Eva Nova Marko Skop

Eva Nova Marko Skop
Courtesy of TIFF
The titular Eva Nova (Emília Vásáryová) was once one of the most famous actresses in Czechoslovakia. She was on one of the most popular television shows of the'80s and had a list of films under her belt at a very young age, but those days have long since passed. Czechoslovakia has since been split into Slovakia and the Czech Republic and Eva, having joined alcoholic support groups three times — when Eva Nova starts, she's saying goodbye to her fellow substance abusers for the third time — has been estranged from her son Dod'o (Milan Ondrík), who is now a married father that treats Eva's sister Manka (Zofia Martisová) like the mother he never had.
With Eva Nova, Slovakian director Marko Skop's feature narrative debut, Skop tackles themes of forgiveness, second chances, memory, the movie industry and the downside of success with this premise. And he's doing so without pulling any punches or simplifying the complexities involved with a dysfunctional family that has tendencies towards addictive behaviour.

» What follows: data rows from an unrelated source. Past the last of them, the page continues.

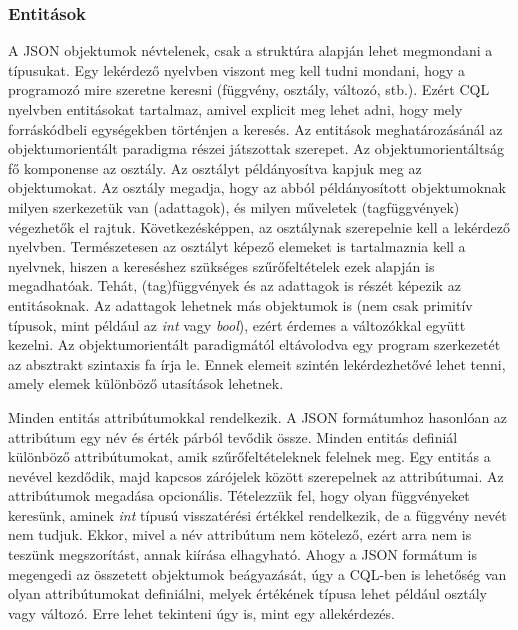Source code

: \documentclass[a4paper,12pt]{report}
\begin{document}
\subsubsection{Entitások}
A JSON objektumok névtelenek, csak a struktúra alapján lehet megmondani a típusukat. Egy lekérdező nyelvben viszont meg kell tudni mondani, hogy a programozó mire szeretne keresni (függvény, osztály, változó, stb.). Ezért CQL nyelvben entitásokat tartalmaz, amivel explicit meg lehet adni, hogy mely forráskódbeli egységekben történjen a keresés. Az entitások meghatározásánál az objektumorientált paradigma részei játszottak szerepet. Az objektumorientáltság fő komponense az osztály. Az osztályt példányosítva kapjuk meg az objektumokat. Az osztály megadja, hogy az abból példányosított objektumoknak milyen szerkezetük van (adattagok), és milyen műveletek (tagfüggvények) végezhetők el rajtuk. Következésképpen, az osztálynak szerepelnie kell a lekérdező nyelvben. Természetesen az osztályt képező elemeket is tartalmaznia kell a nyelvnek, hiszen a kereséshez szükséges szűrőfeltételek ezek alapján is megadhatóak. Tehát, (tag)függvények és az adattagok is részét képezik az entitásoknak. Az adattagok lehetnek más objektumok is (nem csak primitív típusok, mint például az \textit{int} vagy \textit{bool}), ezért érdemes a változókkal együtt kezelni. Az objektumorientált paradigmától eltávolodva egy program szerkezetét az absztrakt szintaxis fa írja le. Ennek elemeit szintén lekérdezhetővé lehet tenni, amely elemek különböző utasítások lehetnek.
\par Minden entitás attribútumokkal rendelkezik. A JSON formátumhoz hasonlóan az attribútum egy név és érték párból tevődik össze. Minden entitás definiál különböző attribútumokat, amik szűrőfeltételeknek felelnek meg. Egy entitás a nevével kezdődik, majd kapcsos zárójelek között szerepelnek az attribútumai. Az attribútumok megadása opcionális. Tételezzük fel, hogy olyan függvényeket keresünk, aminek \textit{int} típusú visszatérési értékkel rendelkezik, de a függvény nevét nem tudjuk. Ekkor, mivel a név attribútum nem kötelező, ezért arra nem is teszünk megszorítást, annak kiírása elhagyható. Ahogy a JSON formátum is megengedi az összetett objektumok beágyazását, úgy a CQL-ben is lehetőség van olyan attribútumokat definiálni, melyek értékének típusa lehet például osztály vagy változó. Erre lehet tekinteni úgy is, mint egy allekérdezés. 
\end{document}
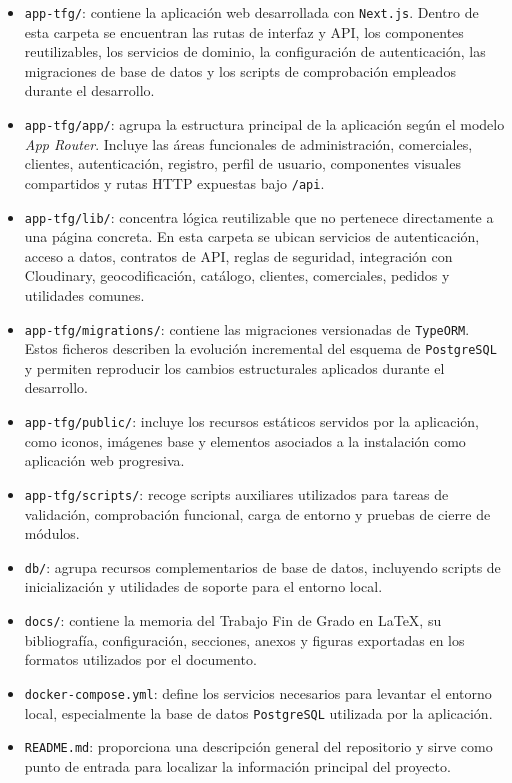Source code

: \begin{itemize}
    \item \texttt{app-tfg/}: contiene la aplicación web desarrollada con \texttt{Next.js}. Dentro de esta carpeta se encuentran las rutas de interfaz y API, los componentes reutilizables, los servicios de dominio, la configuración de autenticación, las migraciones de base de datos y los scripts de comprobación empleados durante el desarrollo.
    \item \texttt{app-tfg/app/}: agrupa la estructura principal de la aplicación según el modelo \textit{App Router}. Incluye las áreas funcionales de administración, comerciales, clientes, autenticación, registro, perfil de usuario, componentes visuales compartidos y rutas HTTP expuestas bajo \texttt{/api}.
    \item \texttt{app-tfg/lib/}: concentra lógica reutilizable que no pertenece directamente a una página concreta. En esta carpeta se ubican servicios de autenticación, acceso a datos, contratos de API, reglas de seguridad, integración con Cloudinary, geocodificación, catálogo, clientes, comerciales, pedidos y utilidades comunes.
    \item \texttt{app-tfg/migrations/}: contiene las migraciones versionadas de \texttt{TypeORM}. Estos ficheros describen la evolución incremental del esquema de \texttt{PostgreSQL} y permiten reproducir los cambios estructurales aplicados durante el desarrollo.
    \item \texttt{app-tfg/public/}: incluye los recursos estáticos servidos por la aplicación, como iconos, imágenes base y elementos asociados a la instalación como aplicación web progresiva.
    \item \texttt{app-tfg/scripts/}: recoge scripts auxiliares utilizados para tareas de validación, comprobación funcional, carga de entorno y pruebas de cierre de módulos.
    \item \texttt{db/}: agrupa recursos complementarios de base de datos, incluyendo scripts de inicialización y utilidades de soporte para el entorno local.
    \item \texttt{docs/}: contiene la memoria del Trabajo Fin de Grado en \LaTeX, su bibliografía, configuración, secciones, anexos y figuras exportadas en los formatos utilizados por el documento.
    \item \texttt{docker-compose.yml}: define los servicios necesarios para levantar el entorno local, especialmente la base de datos \texttt{PostgreSQL} utilizada por la aplicación.
    \item \texttt{README.md}: proporciona una descripción general del repositorio y sirve como punto de entrada para localizar la información principal del proyecto.
\end{itemize}

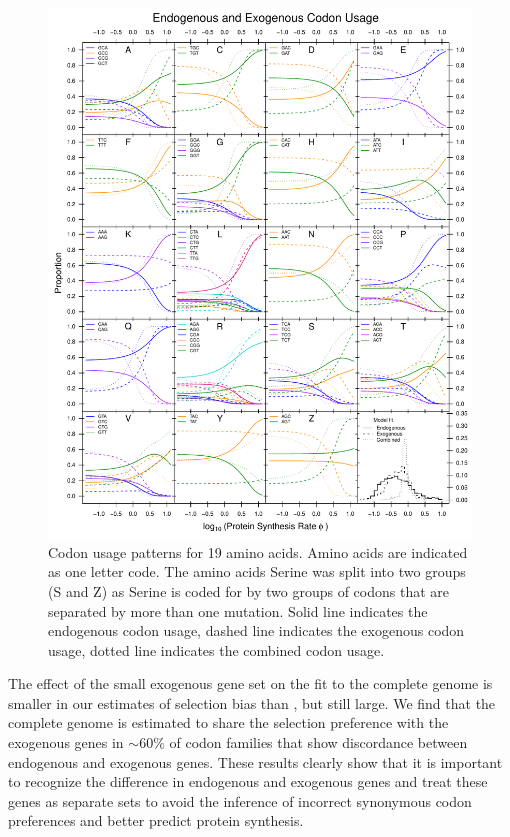 \documentclass[fleqn,letterpaper]{article}
\begin{document}
\begin{figure}
     \centering
	\includegraphics[width=\textwidth]{img/CUB_cleft_main.pdf}
	\caption{Codon usage patterns for 19 amino acids. Amino acids are indicated as one letter code. 
	The amino acids Serine was split into two groups (S and Z) as Serine is coded for by two groups of codons that are separated by more than one mutation.
	Solid line indicates the endogenous codon usage, dashed line indicates the exogenous codon usage, dotted line indicates the combined codon usage.}
	\label{fig:cub_all_sets}
\end{figure}

The effect of the small exogenous gene set on the fit to the complete \kluyveri genome is smaller in our estimates of selection bias \DE than \DM, but still large.
We find that the complete \kluyveri genome is estimated to share the selection preference with the exogenous genes in $\sim60\%$ of codon families that show discordance between endogenous and exogenous genes.
These results clearly show that it is important to recognize the difference in endogenous and exogenous genes and treat these genes as separate sets to avoid the inference of incorrect synonymous codon preferences and better predict protein synthesis.
\end{document}
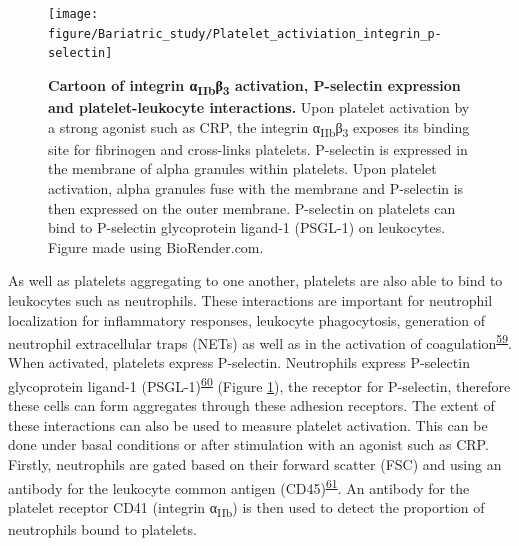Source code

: \documentclass[11pt,twoside]{bristolthesis}
\begin{document}
\begin{figure}

{\centering \texttt{[image: figure/Bariatric\_study/Platelet\_activiation\_integrin\_p-selectin]} 

}

\caption[Cartoon of integrin α\textsubscript{IIb}β\textsubscript{3} activation, P-selectin expression and platelet-leukocyte interactions]{\textbf{Cartoon of integrin α\textsubscript{IIb}β\textsubscript{3} activation, P-selectin expression and platelet-leukocyte interactions.} Upon platelet activation by a strong agonist such as CRP, the integrin α\textsubscript{IIb}β\textsubscript{3} exposes its binding site for fibrinogen and cross-links platelets. P-selectin is expressed in the membrane of alpha granules within platelets. Upon platelet activation, alpha granules fuse with the membrane and P-selectin is then expressed on the outer membrane. P-selectin on platelets can bind to P-selectin glycoprotein ligand-1 (PSGL-1) on leukocytes. Figure made using BioRender.com.}\label{fig:platelet-activation-background}
\end{figure}
As well as platelets aggregating to one another, platelets are also able to bind to leukocytes such as neutrophils. These interactions are important for neutrophil localization for inflammatory responses, leukocyte phagocytosis, generation of neutrophil extracellular traps (NETs) as well as in the activation of coagulation\textsuperscript{\protect\hyperlink{ref-Lisman2018}{59}}. When activated, platelets express P-selectin. Neutrophils express P-selectin glycoprotein ligand-1 (PSGL-1)\textsuperscript{\protect\hyperlink{ref-Zarbock2007}{60}} (Figure \ref{fig:platelet-activation-background}), the receptor for P-selectin, therefore these cells can form aggregates through these adhesion receptors. The extent of these interactions can also be used to measure platelet activation. This can be done under basal conditions or after stimulation with an agonist such as CRP. Firstly, neutrophils are gated based on their forward scatter (FSC) and using an antibody for the leukocyte common antigen (CD45)\textsuperscript{\protect\hyperlink{ref-Gerrits2016}{61}}. An antibody for the platelet receptor CD41 (integrin α\textsubscript{IIb}) is then used to detect the proportion of neutrophils bound to platelets.
\end{document}
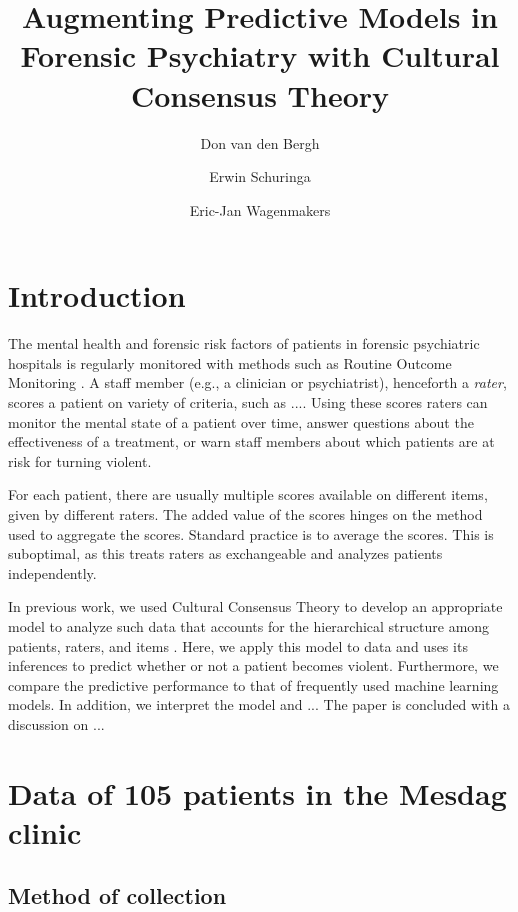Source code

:\documentclass[a4paper,11pt]{article}
\title{Augmenting Predictive Models in Forensic Psychiatry with Cultural Consensus Theory}
\author[1]{Don van den Bergh}
\author[2]{Erwin Schuringa}
\author[1]{Eric-Jan Wagenmakers}
\affil[1]{Department of Psychological Methods, University of Amsterdam}
\affil[2]{Forensic Psychiatric Centre Dr. S. van Mesdag}
\date{}
\begin{document}
\maketitle

\tableofcontents

\begin{abstract}

\end{abstract}

\section{Introduction}
The mental health and forensic risk factors of patients in forensic psychiatric hospitals is regularly monitored with methods such as
Routine Outcome Monitoring \parencite{deBeurs2011ROM}.
A staff member (e.g., a clinician or psychiatrist), henceforth a \emph{rater}, scores a patient on variety of criteria, such as ....
Using these scores raters can monitor the mental state of a patient over time, answer questions about the effectiveness of a treatment, or warn staff members about which patients are at risk for turning violent. 


For each patient, there are usually multiple scores available on different items, given by different raters.
The added value of the scores hinges on the method used to aggregate the scores.
Standard practice is to average the scores.
This is suboptimal, as this treats raters as exchangeable and analyzes patients independently.


In previous work, we used Cultural Consensus Theory \parencite[CCT;][]{romney1986culture, batchelder1988test, batchelder2012cultural} to develop an appropriate model to analyze such data that accounts for the hierarchical structure among patients, raters, and items \parencite{vandenBergh2020cultural}.
Here, we apply this model to data and uses its inferences to predict whether or not a patient becomes violent.
Furthermore, we compare the predictive performance to that of frequently used machine learning models.
In addition, we interpret the model and ...
The paper is concluded with a discussion on ...


\section{Data of 105 patients in the Mesdag clinic}
\subsection{Method of collection}
\end{document}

It's also not an accident that the decimated economy serves as a backdrop: Eva is only able to find employment as a grocery store stockperson and Helena (Anikó Varga), Dod'o's wife, has to commute to Poland to work, leaving her family for days at a time.  This present day malaise is mirrored by the indulgence and excess of Eva's past, which ultimately led to her downfall (the very same indulgence and excess that led to the downfall of the economy).
Vásáryová, who really has been a successful working actress since the '60s, is phenomenal in this role. She carries the weight of the world in her eyes — something Skop is acutely aware of, lingering on her haunted gaze for extended periods — selling the false confidence of Eva, who can barely hold her composure while desperately trying to get back into her son's life. Even though he kicks her out of his house and openly yells at her, she continually comes back, wanting to know him and the granddaughter she's never met.
What's devastating here is that this isn't just a story about a woman seeking clemency; she's also at a loss with what to do with her life. She tries working at a minimum wage job, but can't even manage to succeed there. Efforts to rekindle her relationship with the movie industry are also ill fated, resulting in more degradations and embarrassment. It's as though the world has moved on and left her behind, which is a difficult pill to swallow while sober.
Though much of what happens in Eva Nova is difficult to watch, it all progresses in a naturally compelling manner. Skop has an eye for character interaction and gives us full access to his protagonist, which allows us to invest in her success. We experience her repeat disappointments, perpetually hoping — much as she does — that her continuous efforts will pay off. This is why watching her strength wane and watching the world continue to knock her down is so difficult: we believe that if given the chance, Eva can be the loving mother, and grandmother, that she never got to be.
Since we're never shown any flashbacks to get a sense of just how awful she was at the height of her alcoholism (though Dod'o shares some awful stories about her pissing her pants in public), it's clear that Skop wants the audience to root for her, despite knowing the likelihood of an addict retreating to their comfort zone when challenged. This suggests that second chances are something he condones, giving this otherwise quite bleak — but not entirely tragic — drama an underlying sense of optimism. It's this sliver of hope that gives Eva Nova its humility, tenderness and humanity, which is vital in a package so closely resembling an unforgiving and unpredictable reality.